Cruisers' legs will wobble enough as the ship glides across the ocean, there's no need to double the wobble by going overboard with the alcohol consumption. Yes, you are there to enjoy yourself but not at the expense of the enjoyment of others. That's part of the deal with a cruise – it's not just your holiday, it's everyone else's. If you don't like communal environments then opt for a secluded villa in a remote mountain somewhere.

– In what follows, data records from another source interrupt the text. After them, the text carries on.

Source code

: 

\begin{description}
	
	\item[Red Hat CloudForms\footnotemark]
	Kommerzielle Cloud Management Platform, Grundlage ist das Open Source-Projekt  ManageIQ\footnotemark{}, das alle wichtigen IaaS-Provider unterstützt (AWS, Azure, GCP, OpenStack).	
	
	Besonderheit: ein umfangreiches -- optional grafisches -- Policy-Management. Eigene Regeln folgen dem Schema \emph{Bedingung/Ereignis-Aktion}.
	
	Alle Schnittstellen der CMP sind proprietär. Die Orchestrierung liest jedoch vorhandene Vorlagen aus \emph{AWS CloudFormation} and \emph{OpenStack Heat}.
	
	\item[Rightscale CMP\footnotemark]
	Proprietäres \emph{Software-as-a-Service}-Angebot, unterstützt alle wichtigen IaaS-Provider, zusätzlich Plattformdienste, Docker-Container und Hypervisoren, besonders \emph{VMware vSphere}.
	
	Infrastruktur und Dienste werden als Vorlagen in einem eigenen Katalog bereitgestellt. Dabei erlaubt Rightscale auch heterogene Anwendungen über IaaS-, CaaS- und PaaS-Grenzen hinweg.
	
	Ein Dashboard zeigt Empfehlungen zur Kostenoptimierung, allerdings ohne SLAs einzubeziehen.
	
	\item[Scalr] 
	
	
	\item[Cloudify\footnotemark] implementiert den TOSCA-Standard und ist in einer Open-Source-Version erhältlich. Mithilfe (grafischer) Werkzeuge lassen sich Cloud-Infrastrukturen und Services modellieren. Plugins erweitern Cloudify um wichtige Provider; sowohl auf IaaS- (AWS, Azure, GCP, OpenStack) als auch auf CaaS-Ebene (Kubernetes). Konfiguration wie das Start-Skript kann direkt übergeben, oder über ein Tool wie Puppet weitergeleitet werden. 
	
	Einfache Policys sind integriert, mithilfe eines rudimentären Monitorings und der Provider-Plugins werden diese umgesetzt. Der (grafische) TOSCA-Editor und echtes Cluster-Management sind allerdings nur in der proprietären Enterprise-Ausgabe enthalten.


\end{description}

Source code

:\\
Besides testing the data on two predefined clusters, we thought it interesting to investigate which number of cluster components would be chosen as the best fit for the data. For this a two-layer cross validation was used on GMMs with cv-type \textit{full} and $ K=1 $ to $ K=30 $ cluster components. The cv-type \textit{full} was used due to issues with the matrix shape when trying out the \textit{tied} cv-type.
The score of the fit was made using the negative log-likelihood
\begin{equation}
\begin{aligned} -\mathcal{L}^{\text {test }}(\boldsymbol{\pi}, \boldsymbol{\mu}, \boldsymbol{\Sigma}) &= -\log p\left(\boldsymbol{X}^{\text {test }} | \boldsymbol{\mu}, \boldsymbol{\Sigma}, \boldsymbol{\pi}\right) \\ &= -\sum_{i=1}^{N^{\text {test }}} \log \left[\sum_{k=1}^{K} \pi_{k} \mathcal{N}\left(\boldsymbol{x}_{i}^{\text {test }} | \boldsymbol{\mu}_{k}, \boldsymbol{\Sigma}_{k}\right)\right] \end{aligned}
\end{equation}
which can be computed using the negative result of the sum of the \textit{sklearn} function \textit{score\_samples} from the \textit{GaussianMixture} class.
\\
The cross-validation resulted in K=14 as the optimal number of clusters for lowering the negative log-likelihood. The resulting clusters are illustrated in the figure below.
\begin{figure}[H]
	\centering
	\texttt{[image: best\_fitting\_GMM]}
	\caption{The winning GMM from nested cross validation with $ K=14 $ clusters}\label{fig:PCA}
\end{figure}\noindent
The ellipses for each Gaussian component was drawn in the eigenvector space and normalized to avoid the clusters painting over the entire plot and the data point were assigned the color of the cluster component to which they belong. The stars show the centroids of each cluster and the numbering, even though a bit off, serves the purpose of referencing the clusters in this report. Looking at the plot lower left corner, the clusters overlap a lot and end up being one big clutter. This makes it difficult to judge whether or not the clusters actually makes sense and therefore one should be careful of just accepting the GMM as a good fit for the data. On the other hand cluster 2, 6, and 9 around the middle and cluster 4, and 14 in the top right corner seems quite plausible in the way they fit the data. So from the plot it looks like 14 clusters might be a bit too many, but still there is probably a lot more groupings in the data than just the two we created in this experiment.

8. People Eating More Than Their Share

Yes, it is obnoxious to have multiple main courses at dinner just because it is free, but sadly it is within people's right on all-inclusive holidays and there's little you can do about it. Staff will be keeping eyes on supply levels and in really extreme cases should step in. Just make sure to get to the buffet early if you are that worried about missing out, but there is usually a constant and healthy supply.

9. Being Social

Some will be want to be social, some won't. Experienced cruisers will know this and will be used to spotting who is there to make friends and who wants to relax and switch off. Neither group is right; neither group is wrong. Pick up on the signals and respect people's privacy if that's what they want. That said, even for the hermits on the ship they should still smile, greet and acknowledge other passengers in corridors and communal areas.

10. Phones at Dinner

Mobile phones at the dinner table are never acceptable – on land, sea or in the air. Switch them off before all mealtimes and focus on the fine food and the human company. The cruise ships that bring in the new technology will still have rules about where it is acceptable to use mobiles and other gadgets. Most guilty parties use their phones to take pictures of their meals, which ruins the experience both for them and other passengers. Just put it away and enjoy it! It's also important to remember that broadband on ships is still extremely expensive, so keeping your various gadgets in your pocket will also save a considerable amount of money.

11. Queue Jumping

Queue jumping is never acceptable and offenders can be politely informed where the end of the queue is. Hopefully for long queues the ship would have a member of staff policing it, but passengers should not be afraid to confront someone that misbehaves in this way. Chances are that most people will have seen it too, and they'll be waiting for someone brave to call them out.

12. People Who Complain

We Brits are not built for perpetual complaining and confrontation. There's not much you can do with fellow passengers who are out to find fault audibly in everything and in everyone. The best advice is to simply move away from these types of characters, and with the size of modern cruise ships, there's bound to be another section of the ship you can visit to find the peace and quiet you're looking for.